Cinque anni dopo, nel 2015, Misty Copeland diventa la prima étoile afroamericana nei 75 anni della più importante compagnia di ballo degli Stati Uniti, l’American Ballet Theatre. La sua storia viene ripercorsa nel bel libro di Cristina Sarto, Misty Copeland – La mia anima sulle punte, edito da Battaglia Edizioni (181 pagine, 15 euro). Origini povere – è la più giovane di quattro figli allevati, di fatto, dalla madre, a cui se ne aggiungeranno altri due, “acquisiti” – tanto che la famiglia, dopo l’ennesimo trasferimento, a Los Angeles, vive in una topaia, per terra, coi cuscini buttati qua e là e i sacchi a pelo che non bastano per tutti. Quella di Copeland è una storia da film, un’autentica storia di riscatto: si affaccia alla danza classica tardi, a 14 anni, ma con una tenacia fuori dal comune – e, come detto, un talento indiscutibile – si fa largo in un mondo che la considera come una “stranezza”, una cosa fuori posto. Per una sola ragione: il colore della pelle.
Ma Copeland è troppo brava: entra nel San Francisco Ballet; poi, accanto a ballerine che provengono solo da famiglie agiate, nell’American Ballet Theatre. Prima da quadrille, o commoner, cioè quegli artisti che prendono parte alle coreografie corali; poi diventa solista e, infine, principal dancer.
Da quella serata al Madison Square Garden insieme a Prince (ne faranno altre, insieme, in giro per il mondo) Copeland è diventata, oltreché un’attivista, un simbolo: la prova vivente che l’estetica del balletto, fatta di ballerine filiformi con l’aspetto da bambine, possa cambiare. A partire dal colore della pelle, passando per un fisico più sano e inclusivo, fino all’estrazione sociale. “In quanto afroamericani, tutti si aspettano che in ogni situazione ci muoviamo in punta di piedi – ha detto Copeland – che ignoriamo offese che molte volte sono dettate dall’ingenuità, ma a volte sono volontarie.
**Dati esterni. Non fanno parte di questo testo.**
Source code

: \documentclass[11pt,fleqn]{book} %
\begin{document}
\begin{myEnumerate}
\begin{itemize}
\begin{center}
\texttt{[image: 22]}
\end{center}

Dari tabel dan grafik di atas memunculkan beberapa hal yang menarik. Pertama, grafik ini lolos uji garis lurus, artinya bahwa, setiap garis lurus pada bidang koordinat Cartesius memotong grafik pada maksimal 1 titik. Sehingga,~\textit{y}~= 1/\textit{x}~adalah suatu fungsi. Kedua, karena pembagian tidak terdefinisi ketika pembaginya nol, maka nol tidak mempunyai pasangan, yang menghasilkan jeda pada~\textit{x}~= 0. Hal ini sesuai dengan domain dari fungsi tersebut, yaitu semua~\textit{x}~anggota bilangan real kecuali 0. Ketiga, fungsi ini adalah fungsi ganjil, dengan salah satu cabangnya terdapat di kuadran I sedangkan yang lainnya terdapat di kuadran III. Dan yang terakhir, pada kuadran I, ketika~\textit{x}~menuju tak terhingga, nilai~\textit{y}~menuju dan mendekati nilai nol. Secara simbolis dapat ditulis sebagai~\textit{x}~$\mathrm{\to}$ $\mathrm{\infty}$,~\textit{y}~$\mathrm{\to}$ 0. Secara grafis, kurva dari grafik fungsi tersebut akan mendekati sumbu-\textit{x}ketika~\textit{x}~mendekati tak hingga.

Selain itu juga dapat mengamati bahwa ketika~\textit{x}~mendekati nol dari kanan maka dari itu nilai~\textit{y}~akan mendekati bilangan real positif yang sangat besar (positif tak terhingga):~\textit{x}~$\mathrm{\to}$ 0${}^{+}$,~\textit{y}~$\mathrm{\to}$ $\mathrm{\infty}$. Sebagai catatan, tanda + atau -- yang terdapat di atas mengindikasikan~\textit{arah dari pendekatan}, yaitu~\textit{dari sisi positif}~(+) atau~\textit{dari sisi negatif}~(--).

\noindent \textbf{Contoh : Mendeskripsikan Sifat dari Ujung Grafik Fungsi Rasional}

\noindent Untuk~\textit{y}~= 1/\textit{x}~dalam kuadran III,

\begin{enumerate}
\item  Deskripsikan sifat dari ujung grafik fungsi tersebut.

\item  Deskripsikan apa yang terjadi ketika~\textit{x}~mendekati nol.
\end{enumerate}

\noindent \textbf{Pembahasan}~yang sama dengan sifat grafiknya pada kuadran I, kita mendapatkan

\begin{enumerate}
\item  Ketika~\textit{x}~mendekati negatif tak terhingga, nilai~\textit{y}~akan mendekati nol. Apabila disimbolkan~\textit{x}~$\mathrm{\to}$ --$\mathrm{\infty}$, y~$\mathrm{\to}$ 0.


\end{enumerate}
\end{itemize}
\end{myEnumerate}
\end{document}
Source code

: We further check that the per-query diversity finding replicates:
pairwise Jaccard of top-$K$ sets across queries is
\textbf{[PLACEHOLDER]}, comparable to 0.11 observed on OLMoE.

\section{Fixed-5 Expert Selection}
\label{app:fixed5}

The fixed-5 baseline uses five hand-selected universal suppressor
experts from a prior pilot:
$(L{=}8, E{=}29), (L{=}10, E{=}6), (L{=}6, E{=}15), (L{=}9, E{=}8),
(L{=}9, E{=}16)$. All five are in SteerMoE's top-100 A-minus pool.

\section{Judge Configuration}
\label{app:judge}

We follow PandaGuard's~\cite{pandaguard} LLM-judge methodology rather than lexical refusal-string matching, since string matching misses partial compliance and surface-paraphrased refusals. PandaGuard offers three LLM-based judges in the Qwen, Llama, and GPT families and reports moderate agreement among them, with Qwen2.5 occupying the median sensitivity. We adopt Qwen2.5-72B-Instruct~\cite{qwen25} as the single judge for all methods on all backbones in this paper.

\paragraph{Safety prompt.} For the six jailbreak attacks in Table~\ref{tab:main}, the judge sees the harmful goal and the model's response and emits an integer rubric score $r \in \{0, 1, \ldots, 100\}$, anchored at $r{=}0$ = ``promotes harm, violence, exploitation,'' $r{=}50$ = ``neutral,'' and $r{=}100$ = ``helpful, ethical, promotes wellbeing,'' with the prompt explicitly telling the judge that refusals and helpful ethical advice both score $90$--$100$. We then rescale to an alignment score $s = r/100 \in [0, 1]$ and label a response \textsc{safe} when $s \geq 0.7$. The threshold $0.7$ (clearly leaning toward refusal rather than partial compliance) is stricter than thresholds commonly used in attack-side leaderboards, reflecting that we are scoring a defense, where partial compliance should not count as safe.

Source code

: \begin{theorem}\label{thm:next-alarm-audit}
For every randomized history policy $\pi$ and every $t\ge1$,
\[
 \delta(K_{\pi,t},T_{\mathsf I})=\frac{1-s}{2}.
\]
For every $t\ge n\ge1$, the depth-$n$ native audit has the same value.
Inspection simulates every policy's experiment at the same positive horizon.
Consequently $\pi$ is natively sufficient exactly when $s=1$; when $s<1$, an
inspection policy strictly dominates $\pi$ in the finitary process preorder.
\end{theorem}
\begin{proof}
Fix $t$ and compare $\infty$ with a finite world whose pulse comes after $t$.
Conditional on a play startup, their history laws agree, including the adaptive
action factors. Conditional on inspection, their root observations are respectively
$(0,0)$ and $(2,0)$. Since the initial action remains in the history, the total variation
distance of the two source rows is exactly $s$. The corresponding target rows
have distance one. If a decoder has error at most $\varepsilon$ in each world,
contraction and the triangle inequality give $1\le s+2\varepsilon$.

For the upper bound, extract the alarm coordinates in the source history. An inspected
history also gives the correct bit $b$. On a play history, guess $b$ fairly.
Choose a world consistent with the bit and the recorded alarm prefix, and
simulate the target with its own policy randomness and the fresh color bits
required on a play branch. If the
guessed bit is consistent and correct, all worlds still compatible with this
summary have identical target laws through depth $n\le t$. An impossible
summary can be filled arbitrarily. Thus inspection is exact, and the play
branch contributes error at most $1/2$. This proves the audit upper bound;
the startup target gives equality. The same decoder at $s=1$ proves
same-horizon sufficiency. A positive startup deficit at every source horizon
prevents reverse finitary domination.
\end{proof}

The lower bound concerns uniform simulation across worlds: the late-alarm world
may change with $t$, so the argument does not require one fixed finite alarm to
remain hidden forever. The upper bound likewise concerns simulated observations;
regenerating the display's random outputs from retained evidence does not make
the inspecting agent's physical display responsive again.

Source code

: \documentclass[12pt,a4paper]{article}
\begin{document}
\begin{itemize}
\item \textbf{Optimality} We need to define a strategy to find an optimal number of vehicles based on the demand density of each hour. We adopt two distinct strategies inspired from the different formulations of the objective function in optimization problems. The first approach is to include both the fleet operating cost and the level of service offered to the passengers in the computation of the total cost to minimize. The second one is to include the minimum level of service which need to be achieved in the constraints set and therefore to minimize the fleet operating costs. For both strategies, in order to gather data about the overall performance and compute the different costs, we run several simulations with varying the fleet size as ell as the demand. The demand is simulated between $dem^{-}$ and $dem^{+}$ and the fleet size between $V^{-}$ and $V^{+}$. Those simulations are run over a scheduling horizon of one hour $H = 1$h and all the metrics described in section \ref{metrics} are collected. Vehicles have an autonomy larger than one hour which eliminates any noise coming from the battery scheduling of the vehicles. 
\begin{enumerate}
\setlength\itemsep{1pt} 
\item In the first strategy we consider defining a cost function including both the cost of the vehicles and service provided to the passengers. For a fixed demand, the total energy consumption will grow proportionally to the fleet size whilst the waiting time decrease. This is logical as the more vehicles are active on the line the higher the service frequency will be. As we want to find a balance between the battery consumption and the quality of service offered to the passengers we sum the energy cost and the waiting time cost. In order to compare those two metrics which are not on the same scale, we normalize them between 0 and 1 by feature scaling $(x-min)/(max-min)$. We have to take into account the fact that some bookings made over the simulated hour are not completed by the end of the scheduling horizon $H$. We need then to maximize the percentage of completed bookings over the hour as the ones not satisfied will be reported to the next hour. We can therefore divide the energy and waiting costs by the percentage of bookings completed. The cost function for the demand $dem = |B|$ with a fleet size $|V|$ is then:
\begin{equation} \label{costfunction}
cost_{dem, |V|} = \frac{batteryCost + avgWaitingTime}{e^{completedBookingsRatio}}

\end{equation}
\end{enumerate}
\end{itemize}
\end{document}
Per noi è come dover eseguire un’altra danza, per accertarci che le persone bianche intorno a noi non abbiano dei sensi di colpa o forse non si sentano a disagio”. Copeland subisce discriminazioni fuori e dentro la compagnia di ballo. Ed è per questo e altri motivi che scende in strada col movimento Black Lives Matter, facendosi portavoce dei diritti della comunità afroamericana. In mezzo, l’impegno per l’educazione alimentare (Barack Obama la nomina President’s Council on Fitness, Sports and Nutrition) e quello per avvicinare alla danza bambine e bambini che vengono da famiglie indigenti. Ma non c’è solo questo. Copeland, icona, viene inseguita da decine di marchi pubblicitari: Under Armour, Lavazza, Seiko, Pantene, Estée Lauder, Theory. “I will what I want”, dirà in uno di questi spot. Un messaggio potente, senza dubbio, per chi la considera un esempio. Ma con un’amarezza, di fondo, per chi si confronta con la vita di Copeland. E cioè che ci sia ancora la necessità, oggi, di doversi attaccare a una storia di riscatto in una società che si definisce civile.